PROBLEM DETAILS:
Show, from the records below, all lines that contain the word "sorting".

Saved entries:
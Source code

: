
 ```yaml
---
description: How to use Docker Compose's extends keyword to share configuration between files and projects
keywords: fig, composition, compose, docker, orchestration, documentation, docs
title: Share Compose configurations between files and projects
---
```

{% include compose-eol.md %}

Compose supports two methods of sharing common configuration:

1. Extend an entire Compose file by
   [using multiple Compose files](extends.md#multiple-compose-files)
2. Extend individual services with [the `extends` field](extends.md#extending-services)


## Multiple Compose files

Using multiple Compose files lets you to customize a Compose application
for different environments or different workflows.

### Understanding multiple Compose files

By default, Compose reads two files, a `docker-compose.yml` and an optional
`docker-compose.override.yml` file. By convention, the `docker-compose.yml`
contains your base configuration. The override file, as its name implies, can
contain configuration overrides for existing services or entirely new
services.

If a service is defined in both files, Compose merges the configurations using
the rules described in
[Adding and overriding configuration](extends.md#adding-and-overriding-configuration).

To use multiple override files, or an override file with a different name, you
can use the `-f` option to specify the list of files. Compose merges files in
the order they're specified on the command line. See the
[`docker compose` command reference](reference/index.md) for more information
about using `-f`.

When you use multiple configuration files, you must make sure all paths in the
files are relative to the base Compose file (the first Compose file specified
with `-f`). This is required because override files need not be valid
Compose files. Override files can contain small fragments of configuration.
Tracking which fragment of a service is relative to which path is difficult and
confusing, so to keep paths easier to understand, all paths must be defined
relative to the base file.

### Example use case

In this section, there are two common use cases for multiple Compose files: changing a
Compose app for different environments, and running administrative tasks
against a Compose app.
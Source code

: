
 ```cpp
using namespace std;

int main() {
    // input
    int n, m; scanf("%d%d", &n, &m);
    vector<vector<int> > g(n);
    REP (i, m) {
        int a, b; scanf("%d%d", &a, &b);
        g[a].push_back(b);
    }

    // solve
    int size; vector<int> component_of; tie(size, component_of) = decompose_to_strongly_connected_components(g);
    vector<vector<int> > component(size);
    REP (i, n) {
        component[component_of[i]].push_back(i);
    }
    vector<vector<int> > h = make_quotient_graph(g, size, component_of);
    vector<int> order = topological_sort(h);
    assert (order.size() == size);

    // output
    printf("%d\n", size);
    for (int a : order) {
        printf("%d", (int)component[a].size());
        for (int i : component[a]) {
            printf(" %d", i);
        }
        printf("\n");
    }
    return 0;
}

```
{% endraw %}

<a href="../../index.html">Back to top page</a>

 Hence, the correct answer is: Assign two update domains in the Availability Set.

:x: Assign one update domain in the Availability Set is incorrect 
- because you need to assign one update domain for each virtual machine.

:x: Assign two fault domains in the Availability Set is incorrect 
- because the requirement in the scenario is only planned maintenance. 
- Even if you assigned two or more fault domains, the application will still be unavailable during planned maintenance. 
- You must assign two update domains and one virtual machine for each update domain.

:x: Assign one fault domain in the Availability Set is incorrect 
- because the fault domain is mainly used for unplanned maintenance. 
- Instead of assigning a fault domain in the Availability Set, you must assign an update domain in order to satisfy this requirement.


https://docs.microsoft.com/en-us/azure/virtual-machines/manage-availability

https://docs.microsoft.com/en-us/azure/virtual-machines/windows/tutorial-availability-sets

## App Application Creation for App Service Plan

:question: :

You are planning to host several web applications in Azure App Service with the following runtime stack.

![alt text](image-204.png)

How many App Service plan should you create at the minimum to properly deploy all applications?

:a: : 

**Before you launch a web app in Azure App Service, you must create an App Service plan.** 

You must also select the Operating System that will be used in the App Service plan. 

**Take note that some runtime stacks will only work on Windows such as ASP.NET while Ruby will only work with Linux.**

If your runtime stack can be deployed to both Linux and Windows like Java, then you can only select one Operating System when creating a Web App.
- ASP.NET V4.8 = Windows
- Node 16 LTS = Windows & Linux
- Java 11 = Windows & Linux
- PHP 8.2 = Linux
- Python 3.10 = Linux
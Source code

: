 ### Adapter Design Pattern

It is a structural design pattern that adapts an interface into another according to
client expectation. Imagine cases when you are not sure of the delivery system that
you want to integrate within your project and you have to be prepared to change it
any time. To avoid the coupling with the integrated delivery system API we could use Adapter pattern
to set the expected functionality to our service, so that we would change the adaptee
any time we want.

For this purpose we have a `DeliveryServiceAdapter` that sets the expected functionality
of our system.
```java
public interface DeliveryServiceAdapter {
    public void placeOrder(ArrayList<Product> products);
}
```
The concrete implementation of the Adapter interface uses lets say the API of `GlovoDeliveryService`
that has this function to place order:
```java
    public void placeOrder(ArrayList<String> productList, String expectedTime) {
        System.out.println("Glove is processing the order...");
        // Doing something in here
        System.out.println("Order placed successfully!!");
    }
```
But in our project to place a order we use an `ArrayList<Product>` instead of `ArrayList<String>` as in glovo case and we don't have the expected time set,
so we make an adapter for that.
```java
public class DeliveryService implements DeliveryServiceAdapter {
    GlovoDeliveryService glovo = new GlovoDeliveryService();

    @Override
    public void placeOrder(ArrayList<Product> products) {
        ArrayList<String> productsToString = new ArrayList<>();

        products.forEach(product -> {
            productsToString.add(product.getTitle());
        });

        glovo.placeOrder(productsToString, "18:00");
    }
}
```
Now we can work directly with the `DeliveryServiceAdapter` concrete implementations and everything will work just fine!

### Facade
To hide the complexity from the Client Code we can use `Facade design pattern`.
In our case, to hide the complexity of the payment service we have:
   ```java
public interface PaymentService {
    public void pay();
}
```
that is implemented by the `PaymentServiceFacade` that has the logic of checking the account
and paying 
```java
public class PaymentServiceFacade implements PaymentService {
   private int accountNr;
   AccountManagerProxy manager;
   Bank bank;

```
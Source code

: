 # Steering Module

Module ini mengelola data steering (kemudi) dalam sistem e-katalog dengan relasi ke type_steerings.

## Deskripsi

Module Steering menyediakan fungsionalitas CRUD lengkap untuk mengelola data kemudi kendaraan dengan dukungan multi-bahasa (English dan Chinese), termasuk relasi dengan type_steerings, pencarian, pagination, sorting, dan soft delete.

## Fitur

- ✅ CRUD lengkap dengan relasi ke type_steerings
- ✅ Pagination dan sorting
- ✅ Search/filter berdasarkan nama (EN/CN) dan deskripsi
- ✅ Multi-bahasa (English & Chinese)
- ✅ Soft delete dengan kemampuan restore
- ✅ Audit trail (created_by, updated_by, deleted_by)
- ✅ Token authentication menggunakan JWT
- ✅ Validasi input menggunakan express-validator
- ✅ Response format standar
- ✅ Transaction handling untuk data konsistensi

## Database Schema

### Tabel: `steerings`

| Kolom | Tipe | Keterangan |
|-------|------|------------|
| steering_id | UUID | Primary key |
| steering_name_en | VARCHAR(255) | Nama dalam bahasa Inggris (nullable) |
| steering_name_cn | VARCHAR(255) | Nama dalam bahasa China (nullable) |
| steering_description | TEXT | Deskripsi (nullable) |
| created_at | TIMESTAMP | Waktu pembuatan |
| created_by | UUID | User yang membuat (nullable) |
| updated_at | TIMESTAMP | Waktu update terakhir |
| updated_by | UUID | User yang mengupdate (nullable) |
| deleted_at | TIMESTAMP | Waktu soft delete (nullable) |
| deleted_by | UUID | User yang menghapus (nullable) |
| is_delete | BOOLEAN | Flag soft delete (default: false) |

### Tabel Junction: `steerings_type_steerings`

TASK RESULT:
Module Steering menyediakan fungsionalitas CRUD lengkap untuk mengelola data kemudi kendaraan dengan dukungan multi-bahasa (English dan Chinese), termasuk relasi dengan type_steerings, pencarian, pagination, sorting, dan soft delete.
- ✅ Pagination dan sorting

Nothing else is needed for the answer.